╭─ Data
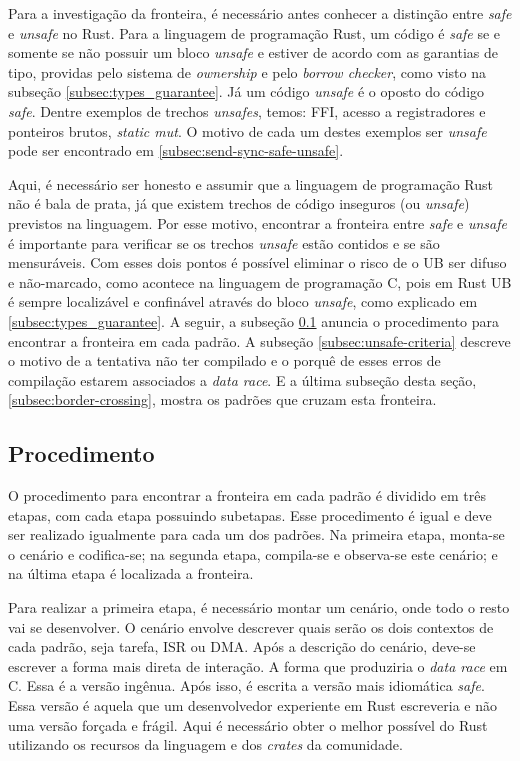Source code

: Para a investigação da fronteira, é necessário antes conhecer a distinção entre \textit{safe} e \textit{unsafe} no Rust. Para a linguagem de programação Rust, um código é \textit{safe} se e somente se não possuir um bloco \textit{unsafe} e estiver de acordo com as garantias de tipo, providas pelo sistema de \textit{ownership} e pelo \textit{borrow checker}, como visto na subseção \ref{subsec:types_guarantee}. Já um código \textit{unsafe} é o oposto do código \textit{safe}. Dentre exemplos de trechos \textit{unsafes}, temos: \ac{FFI}, acesso a registradores e ponteiros brutos, \textit{static mut}. O motivo de cada um destes exemplos ser \textit{unsafe} pode ser encontrado em \ref{subsec:send-sync-safe-unsafe}.

Aqui, é necessário ser honesto e assumir que a linguagem de programação Rust não é bala de prata, já que existem trechos de código inseguros (ou \textit{unsafe}) previstos na linguagem. Por esse motivo, encontrar a fronteira entre \textit{safe} e \textit{unsafe} é importante para verificar se os trechos \textit{unsafe} estão contidos e se são mensuráveis. Com esses dois pontos é possível eliminar o risco de o \ac{UB} ser difuso e não-marcado, como acontece na linguagem de programação C, pois em Rust \ac{UB} é sempre localizável e confinável através do bloco \textit{unsafe}, como explicado em \ref{subsec:types_guarantee}. A seguir, a subseção \ref{subsec:border-procedure} anuncia o procedimento para encontrar a fronteira em cada padrão. A subseção \ref{subsec:unsafe-criteria} descreve o motivo de a tentativa não ter compilado e o porquê de esses erros de compilação estarem associados a \textit{data race}. E a última subseção desta seção, \ref{subsec:border-crossing}, mostra os padrões que cruzam esta fronteira.

\subsection{Procedimento}
\label{subsec:border-procedure}

O procedimento para encontrar a fronteira em cada padrão é dividido em três etapas, com cada etapa possuindo subetapas. Esse procedimento é igual e deve ser realizado igualmente para cada um dos padrões. Na primeira etapa, monta-se o cenário e codifica-se; na segunda etapa, compila-se e observa-se este cenário; e na última etapa é localizada a fronteira.

Para realizar a primeira etapa, é necessário montar um cenário, onde todo o resto vai se desenvolver. O cenário envolve descrever quais serão os dois contextos de cada padrão, seja tarefa, \ac{ISR} ou \ac{DMA}. Após a descrição do cenário, deve-se escrever a forma mais direta de interação. A forma que produziria o \textit{data race} em C. Essa é a versão ingênua. Após isso, é escrita a versão mais idiomática \textit{safe}. Essa versão é aquela que um desenvolvedor experiente em Rust escreveria e não uma versão forçada e frágil. Aqui é necessário obter o melhor possível do Rust utilizando os recursos da linguagem e dos \textit{crates} da comunidade.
╰─
§ **What you should do**:
What you return should be the whole listing, word for word, without its pictures.

§ **Your response**:
Source code

: Para a investigação da fronteira, é necessário antes conhecer a distinção entre \textit{safe} e \textit{unsafe} no Rust. Para a linguagem de programação Rust, um código é \textit{safe} se e somente se não possuir um bloco \textit{unsafe} e estiver de acordo com as garantias de tipo, providas pelo sistema de \textit{ownership} e pelo \textit{borrow checker}, como visto na subseção \ref{subsec:types_guarantee}. Já um código \textit{unsafe} é o oposto do código \textit{safe}. Dentre exemplos de trechos \textit{unsafes}, temos: \ac{FFI}, acesso a registradores e ponteiros brutos, \textit{static mut}. O motivo de cada um destes exemplos ser \textit{unsafe} pode ser encontrado em \ref{subsec:send-sync-safe-unsafe}.

Aqui, é necessário ser honesto e assumir que a linguagem de programação Rust não é bala de prata, já que existem trechos de código inseguros (ou \textit{unsafe}) previstos na linguagem. Por esse motivo, encontrar a fronteira entre \textit{safe} e \textit{unsafe} é importante para verificar se os trechos \textit{unsafe} estão contidos e se são mensuráveis. Com esses dois pontos é possível eliminar o risco de o \ac{UB} ser difuso e não-marcado, como acontece na linguagem de programação C, pois em Rust \ac{UB} é sempre localizável e confinável através do bloco \textit{unsafe}, como explicado em \ref{subsec:types_guarantee}. A seguir, a subseção \ref{subsec:border-procedure} anuncia o procedimento para encontrar a fronteira em cada padrão. A subseção \ref{subsec:unsafe-criteria} descreve o motivo de a tentativa não ter compilado e o porquê de esses erros de compilação estarem associados a \textit{data race}. E a última subseção desta seção, \ref{subsec:border-crossing}, mostra os padrões que cruzam esta fronteira.

\subsection{Procedimento}
\label{subsec:border-procedure}

O procedimento para encontrar a fronteira em cada padrão é dividido em três etapas, com cada etapa possuindo subetapas. Esse procedimento é igual e deve ser realizado igualmente para cada um dos padrões. Na primeira etapa, monta-se o cenário e codifica-se; na segunda etapa, compila-se e observa-se este cenário; e na última etapa é localizada a fronteira.

Para realizar a primeira etapa, é necessário montar um cenário, onde todo o resto vai se desenvolver. O cenário envolve descrever quais serão os dois contextos de cada padrão, seja tarefa, \ac{ISR} ou \ac{DMA}. Após a descrição do cenário, deve-se escrever a forma mais direta de interação. A forma que produziria o \textit{data race} em C. Essa é a versão ingênua. Após isso, é escrita a versão mais idiomática \textit{safe}. Essa versão é aquela que um desenvolvedor experiente em Rust escreveria e não uma versão forçada e frágil. Aqui é necessário obter o melhor possível do Rust utilizando os recursos da linguagem e dos \textit{crates} da comunidade.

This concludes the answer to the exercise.